This year's spike in oil prices has reignited passion for what's been a long-term quest to find stocks that turn not just turbines on the Plains but also profits on Wall Street.
Riding the wave of the future, however, requires keen vision and a strong stomach. Investors who have already jumped into alternative energy have had to make ethical tradeoffs or high-stakes gambles - or both.
"Anytime you look at the situation 20 years out, it's just beginning to take shape," says Kyle Datta, managing director for research and consulting at the Rocky Mountain Institute. "But you're starting to see some of the players making the right moves."
How should you start making the right moves in alternative energy?
For starters, ditch those new-era daydreams. In a few years - or 50 - cars might run on something other than gasoline. But for the moment, the action lies in near-term developments that could ease the transition.
The most visible possibility involves biofuels, particularly ethanol, which is made from the fermentation and distillation of corn and other agricultural feedstocks. Ethanol can mix with petroleum-based gasoline; it now accounts for 5 percent of total gasoline sold in the United States.
That percentage is likely to climb to 13 percent by 2010 and to as much as 30 percent by 2025, according to the Alternative Energy Institute in Tahoe City, Calif. Two major reasons: First, legislative bans on the gasoline additive MBTE are fast creating a market for ethanol as a substitute additive; second, high crude-oil prices could hasten a new gasoline formula with more ethanol and less oil.

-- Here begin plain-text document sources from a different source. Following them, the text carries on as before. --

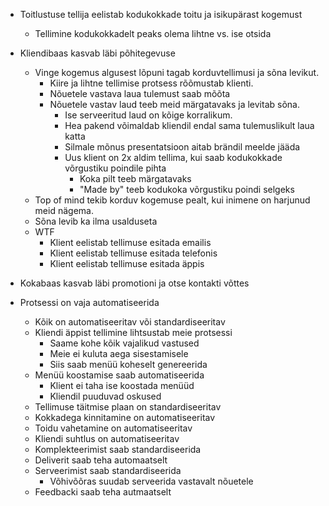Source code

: 
* Toitlustuse tellija eelistab kodukokkade toitu ja isikupärast kogemust
    * Tellimine kodukokkadelt peaks olema lihtne vs. ise otsida

* Kliendibaas kasvab läbi põhitegevuse
    * Vinge kogemus algusest lõpuni tagab korduvtellimusi ja sõna levikut.
        * Kiire ja lihtne tellimise protsess rõõmustab klienti.
        * Nõuetele vastava laua tulemust saab mõõta
        * Nõuetele vastav laud teeb meid märgatavaks ja levitab sõna.
            * Ise serveeritud laud on kõige korralikum.
            * Hea pakend võimaldab kliendil endal sama tulemuslikult laua katta
            * Silmale mõnus presentatsioon aitab brändil meelde jääda
            * Uus klient on 2x aldim tellima, kui saab kodukokkade võrgustiku poindile pihta
                * Koka pilt teeb märgatavaks
                * "Made by" teeb kodukoka võrgustiku poindi selgeks
    * Top of mind tekib korduv kogemuse pealt, kui inimene on harjunud meid nägema.
    * Sõna levib ka ilma usalduseta
    * WTF
        * Klient eelistab tellimuse esitada emailis
        * Klient eelistab tellimuse esitada telefonis
        * Klient eelistab tellimuse esitada äppis

* Kokabaas kasvab läbi promotioni ja otse kontakti võttes

















* Protsessi on vaja automatiseerida
    * Kõik on automatiseeritav või standardiseeritav
    * Kliendi äppist tellimine lihtsustab meie protsessi
        * Saame kohe kõik vajalikud vastused
        * Meie ei kuluta aega sisestamisele
        * Siis saab menüü koheselt genereerida
    * Menüü koostamise saab automatiseerida
        * Klient ei taha ise koostada menüüd
        * Kliendil puuduvad oskused
    * Tellimuse täitmise plaan on standardiseeritav
    * Kokkadega kinnitamine on automatiseeritav
    * Toidu vahetamine on automatiseeritav
    * Kliendi suhtlus on automatiseeritav
    * Komplekteerimist saab standardiseerida
    * Deliverit saab teha automaatselt
    * Serveerimist saab standardiseerida
        * Võhivõõras suudab serveerida vastavalt nõuetele
    * Feedbacki saab teha autmaatselt
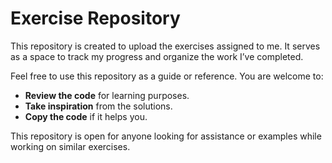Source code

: # Exercise Repository

This repository is created to upload the exercises assigned to me. It serves as a space to track my progress and organize the work I’ve completed.

Feel free to use this repository as a guide or reference. You are welcome to:

- **Review the code** for learning purposes.
- **Take inspiration** from the solutions.
- **Copy the code** if it helps you.

This repository is open for anyone looking for assistance or examples while working on similar exercises.
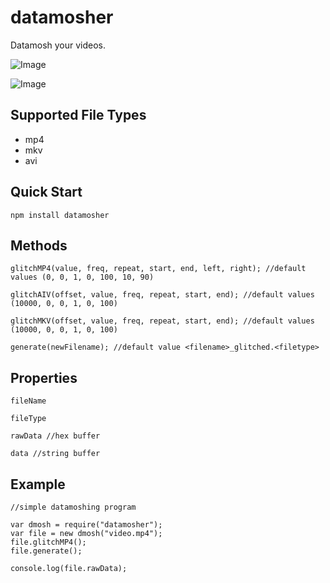 # datamosher
Datamosh your videos.

![Image](http://i.imgur.com/gQ100W5.jpg)

![Image](https://media.giphy.com/media/13bMkBsTQ7mh32/giphy.gif)

## Supported File Types

* mp4
* mkv
* avi

## Quick Start

    npm install datamosher

## Methods

    glitchMP4(value, freq, repeat, start, end, left, right); //default values (0, 0, 1, 0, 100, 10, 90)
    
    glitchAIV(offset, value, freq, repeat, start, end); //default values (10000, 0, 0, 1, 0, 100)
    
    glitchMKV(offset, value, freq, repeat, start, end); //default values (10000, 0, 0, 1, 0, 100)
    
    generate(newFilename); //default value <filename>_glitched.<filetype>

## Properties

    fileName
    
	fileType
    
	rawData //hex buffer
    
	data //string buffer

## Example
    
    //simple datamoshing program
    
    var dmosh = require("datamosher");
    var file = new dmosh("video.mp4");
    file.glitchMP4();
    file.generate();
    
    console.log(file.rawData);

"The expansion of the ethanol industry may mean a less arduous transition to the hydrogen economy," says Alternative Energy Institute director Max Martina. Also important to watch: producers of clean-burning and efficient biodiesel, he adds.
Meanwhile, dollars are drifting into hydrogen research. Under President Bush's Hydrogen Fuel Initiative, the Department of Energy plans to distribute $1.2 billion over five years to research clean, cost-effective ways to generate, store, and transport this lightweight fuel. Democratic presidential candidate John Kerry has vowed to commit $5 billion to hydrogen-as- fuel research. For now, an untold sum of cash from angel investors, venture capitalists, and shareholders in a handful of public companies is propelling development of technologies that could in 20 or 30 years be as commonplace as today's refinery or portable gas tank.

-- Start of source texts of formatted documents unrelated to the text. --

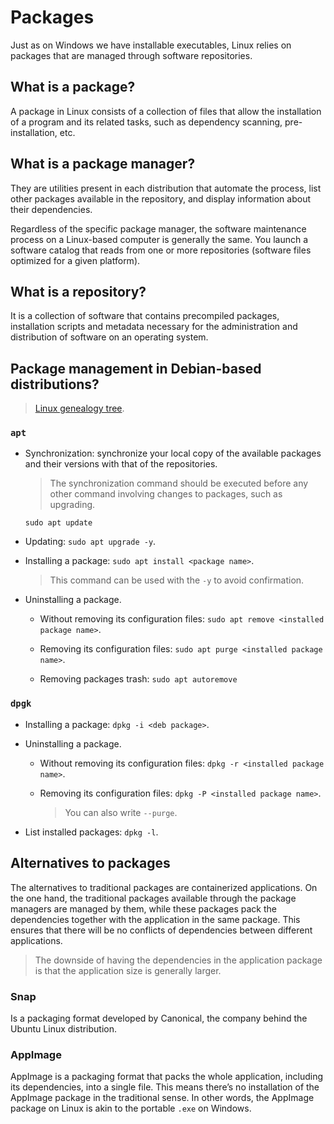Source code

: # Packages

Just as on Windows we have installable executables, Linux relies on packages that are managed through software repositories.

## What is a package?

A package in Linux consists of a collection of files that allow the installation of a program and its related tasks, such as dependency scanning, pre-installation, etc.

## What is a package manager?

They are utilities present in each distribution that automate the process, list other packages available in the repository, and display information about their dependencies.

Regardless of the specific package manager, the software maintenance process on a Linux-based computer is generally the same. You launch a software catalog that reads from one or more repositories (software files optimized for a given platform).

## What is a repository?

It is a collection of software that contains precompiled packages, installation scripts and metadata necessary for the administration and distribution of software on an operating system.

## Package management in Debian-based distributions?

> [Linux genealogy tree](https://distrowatch.com/images/other/distro-family-tree.png).

### `apt`

- Synchronization: synchronize your local copy of the available packages and their versions with that of the repositories.

    > The synchronization command should be executed before any other command involving changes to packages, such as upgrading.

    `sudo apt update`

- Updating: `sudo apt upgrade -y`.

- Installing a package: `sudo apt install <package name>`.

    > This command can be used with the `-y` to avoid confirmation.

- Uninstalling a package.

    - Without removing its configuration files: `sudo apt remove <installed package name>`.

    - Removing its configuration files: `sudo apt purge <installed package name>`.

    - Removing packages trash: `sudo apt autoremove`

### `dpgk`

- Installing a package: `dpkg -i <deb package>`.

- Uninstalling a package.

    - Without removing its configuration files: `dpkg -r <installed package name>`.

    - Removing its configuration files: `dpkg -P <installed package name>`.

        > You can also write `--purge`.

- List installed packages: `dpkg -l`.

## Alternatives to packages

The alternatives to traditional packages are containerized applications. On the one hand, the traditional packages available through the package managers are managed by them, while these packages pack the dependencies together with the application in the same package. This ensures that there will be no conflicts of dependencies between different applications.

> The downside of having the dependencies in the application package is that the application size is generally larger.

### Snap

Is a packaging format developed by Canonical, the company behind the Ubuntu Linux distribution.

### AppImage

AppImage is a packaging format that packs the whole application, including its dependencies, into a single file. This means there’s no installation of the AppImage package in the traditional sense. In other words, the AppImage package on Linux is akin to the portable `.exe` on Windows.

But hydrogen fuel-cell engines won't be the norm anytime soon, experts warn. "It's not the fuel cell that gets you to double efficiency in the near term," Mr. Datta says. "It's making the car lighter and stronger that gets you there." Datta expects automakers to keep exploring carbon composites and other lightweight materials.
With these three trends defining the landscape, ethical investors have at least a base of knowledge to guide their decisionmaking. Now the dilemmas begin.
For example: How much sustainability is enough?
Investors can certainly find big, established companies with good potential for seizing new energy opportunities. But will multinational corporations advance your progressive cause - or compromise it?